While Man’s Best Friend has never been known for having winter-fresh breath, extremely bad breath can be a sign of dental troubles. If Fido’s doggy kisses could wilt plants, your pet may need his teeth examined.

Tartar Buildup

Does your canine companion have unsightly tartar buildup? This is often an early sign of gum disease, which afflicts over 80 percent of adult dogs. While the disease is painless and asymptomatic at first, it can contribute to several other health problems, such as heart disease and liver trouble. This is because the infection can travel from Fido’s mouth to his vital organs.

Reduced Interest In Play

Since Fido uses his mouth to play, dental issues can have a profound impact on his frisky streak. If your furry friend is ignoring his favorite toys, or just doesn’t seem as lively as he usually is, he may be having dental troubles.

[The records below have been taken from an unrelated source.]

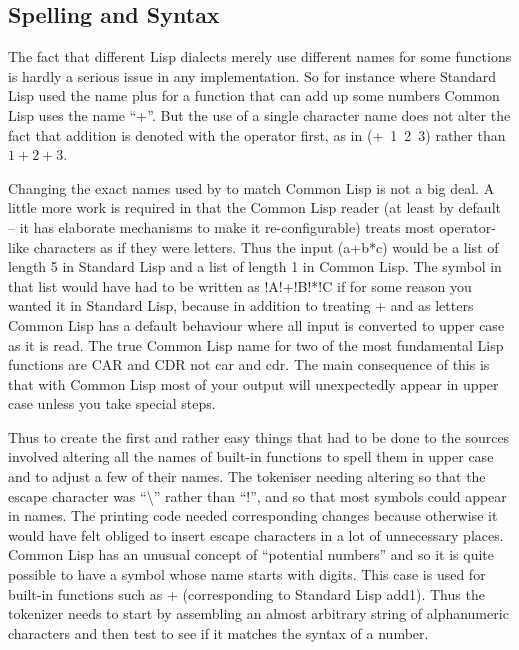 \subsection{Spelling and Syntax}
The fact that different Lisp dialects merely use different names for
some functions is hardly a serious issue in any implementation. So for
instance where Standard Lisp used the name {\tx plus} for a function that
can add up some numbers Common Lisp uses the name ``{\tx +}''. But the
use of a single character name does not alter the fact that addition is
denoted with the operator first, as in {\tx (+~1~2~3)} rather than $1+2+3$.

Changing the exact names used by \vsl{} to match Common Lisp is not a big deal.
A little more work is required in that the Common Lisp reader (at least by
default -- it has elaborate mechanisms to make it re-configurable) treats most
operator-like characters as if they were letters. Thus the input
{\tx (a+b*c)} would be a list of length 5 in Standard Lisp and a list of
length 1 in Common Lisp. The symbol in that list would have had to be written
as {\tx !A!+!B!*!C} if for some reason you wanted it in
Standard Lisp, because in addition to treating {\tx +} and {\tx *} as letters
Common Lisp has a default behaviour where all input is converted to upper
case as it is read. The true Common Lisp name for two of the most fundamental
Lisp functions are {\tx CAR} and {\tx CDR} not {\tx car} and {\tx cdr}. The
main consequence of this is that with Common Lisp most of your output will
unexpectedly appear in upper case unless you take special steps.

Thus to create \vcl{} the first and rather easy things that had to be done
to the \vsl{} sources involved altering all the names of built-in functions to
spell them in upper case and to adjust a few of their names. The tokeniser
needing altering so that the escape character was ``{\tx \textbackslash}''
rather than ``{\tx !}'', and so that most symbols could appear in names. The
printing code needed corresponding changes because otherwise it would have
felt obliged to insert escape characters in a lot of unnecessary places.
Common Lisp has an unusual concept of ``potential numbers'' and so it is
quite possible to have a symbol whose name starts with digits. This case is
used for built-in functions such as {+} (corresponding to Standard Lisp
{\tx add1}). Thus the tokenizer needs to start by assembling an almost
arbitrary string of alphanumeric characters and then test to see if it matches
the syntax of a number.

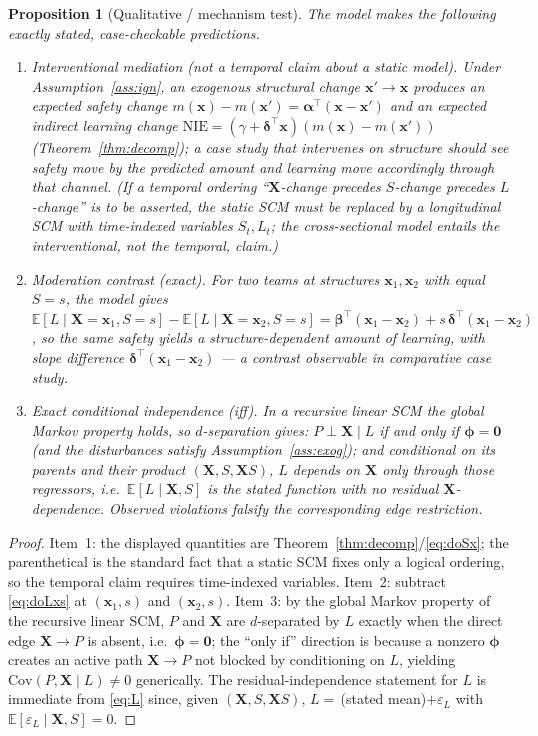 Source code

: \documentclass{amsart}
\theoremstyle{definition}
\theoremstyle{plain}
\newtheorem{proposition}{Proposition}
\begin{document}
\begin{proposition}[Qualitative / mechanism test]\label{prop:qual}
The model makes the following \emph{exactly} stated, case-checkable predictions.
\begin{enumerate}
\item \emph{Interventional mediation (not a temporal claim about a static model).} Under
Assumption~\ref{ass:ign}, an exogenous structural change $\bm x'\!\to\!\bm x$ produces an
expected safety change $m(\bm x)-m(\bm x')=\bm\alpha^\top(\bm x-\bm x')$ and an expected
indirect learning change $\mathrm{NIE}=(\gamma+\bm\delta^\top\bm x)(m(\bm x)-m(\bm x'))$
(Theorem~\ref{thm:decomp}); a case study that intervenes on structure should see safety move
by the predicted amount and learning move accordingly through that channel. (If a
\emph{temporal} ordering ``$\bm X$-change precedes $S$-change precedes $L$-change'' is to be
asserted, the static SCM must be replaced by a longitudinal SCM with time-indexed variables
$S_t,L_t$; the cross-sectional model entails the interventional, not the temporal, claim.)
\item \emph{Moderation contrast (exact).} For two teams at structures $\bm x_1,\bm x_2$ with
equal $S=s$, the model gives $\mathbb E[L\mid\bm X=\bm x_1,S=s]-\mathbb E[L\mid\bm X=\bm
x_2,S=s]=\bm\beta^\top(\bm x_1-\bm x_2)+s\,\bm\delta^\top(\bm x_1-\bm x_2)$, so the
\emph{same} safety yields a structure-dependent amount of learning, with slope difference
$\bm\delta^\top(\bm x_1-\bm x_2)$ --- a contrast observable in comparative case study.
\item \emph{Exact conditional independence (iff).} In a recursive linear SCM the global
Markov property holds, so $d$-separation gives: $P\perp\bm X\mid L$ \emph{if and only if}
$\bm\phi=\bm0$ (and the disturbances satisfy Assumption~\ref{ass:exog}); and conditional on
its parents and their product $(\bm X,S,\bm X S)$, $L$ depends on $\bm X$ only through those
regressors, i.e.\ $\mathbb E[L\mid\bm X,S]$ is the stated function with no residual
$\bm X$-dependence. Observed violations falsify the corresponding edge restriction.
\end{enumerate}
\end{proposition}
\begin{proof}
Item~1: the displayed quantities are Theorem~\ref{thm:decomp}/\eqref{eq:doSx}; the
parenthetical is the standard fact that a static SCM fixes only a logical ordering, so the
temporal claim requires time-indexed variables. Item~2: subtract \eqref{eq:doLxs} at
$(\bm x_1,s)$ and $(\bm x_2,s)$. Item~3: by the global Markov property of the recursive
linear SCM, $P$ and $\bm X$ are $d$-separated by $L$ exactly when the direct edge
$\bm X\to P$ is absent, i.e.\ $\bm\phi=\bm0$; the ``only if'' direction is because a nonzero
$\bm\phi$ creates an active path $\bm X\to P$ not blocked by conditioning on $L$, yielding
$\mathrm{Cov}(P,\bm X\mid L)\neq0$ generically. The residual-independence statement for $L$
is immediate from \eqref{eq:L} since, given $(\bm X,S,\bm X S)$, $L=\,$(stated mean)$+
\varepsilon_L$ with $\mathbb E[\varepsilon_L\mid\bm X,S]=0$.
\end{proof}
\end{document}
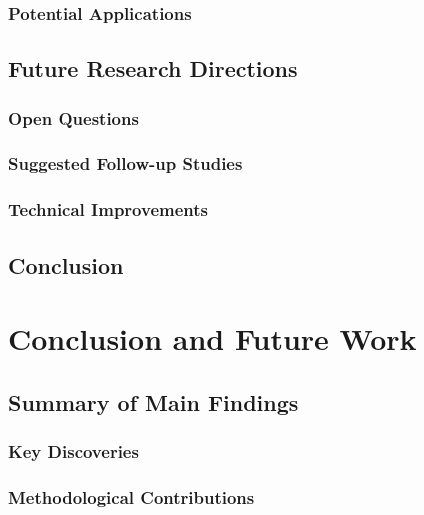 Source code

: \documentclass[
  11pt,
  a4paper,
]{report}
\begin{document}
\subsection{Potential Applications}\label{potential-applications}

\section{Future Research Directions}\label{future-research-directions}

\subsection{Open Questions}\label{open-questions}

\subsection{Suggested Follow-up
Studies}\label{suggested-follow-up-studies}

\subsection{Technical Improvements}\label{technical-improvements}

\section{Conclusion}\label{conclusion}


\chapter{Conclusion and Future Work}\label{conclusion-and-future-work}

\section{Summary of Main Findings}\label{summary-of-main-findings}

\subsection{Key Discoveries}\label{key-discoveries}

\subsection{Methodological
Contributions}\label{methodological-contributions}
\end{document}
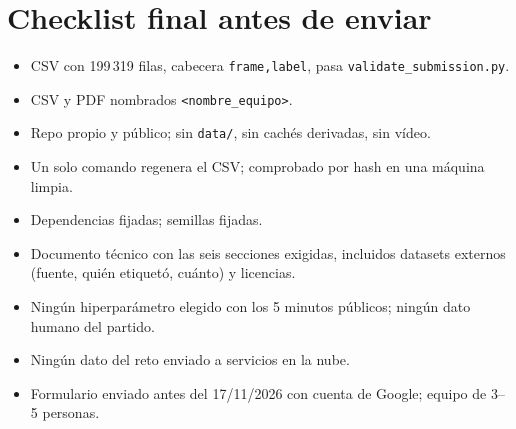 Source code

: \documentclass[11pt,a4paper]{article}
\newcommand{\todo}{$\square$}
\begin{document}
\section{Checklist final antes de enviar}

\begin{itemize}[label=\todo]
  \item CSV con 199\,319 filas, cabecera \texttt{frame,label}, pasa \texttt{validate\_submission.py}.
  \item CSV y PDF nombrados \texttt{<nombre\_equipo>}.
  \item Repo propio y p\'ublico; sin \texttt{data/}, sin cach\'es derivadas, sin v\'ideo.
  \item Un solo comando regenera el CSV; comprobado por hash en una m\'aquina limpia.
  \item Dependencias fijadas; semillas fijadas.
  \item Documento t\'ecnico con las seis secciones exigidas, incluidos datasets externos (fuente,
        qui\'en etiquet\'o, cu\'anto) y licencias.
  \item Ning\'un hiperpar\'ametro elegido con los 5 minutos p\'ublicos; ning\'un dato humano del partido.
  \item Ning\'un dato del reto enviado a servicios en la nube.
  \item Formulario enviado antes del 17/11/2026 con cuenta de Google; equipo de 3--5 personas.
\end{itemize}
\end{document}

While some of our canine buddies are, well, a bit slobbery, stringy, ropy, excessive or bloody drool are often signs of dental trouble in dogs.

Reduced Appetite

Dental problems can make eating both difficult and painful for our four-legged friends. A lack of appetite is another potential symptom. Fido may also take longer eating than he used to, or use just one side of his mouth to chew. Dogs with dental issues also often prefer softer food.

Bleeding Gums

Bleeding and/or receding gums are another sign of doggy dental issues. If you notice blood traces on your canine pal’s chew toys, your pup may need his teeth checked.


Understandably, having a toothache won’t do much for your canine friend’s mood. If your furry buddy seems cranky, he may be having trouble with his teeth. Dogs with dental trouble also often shy away from having their mouths touched.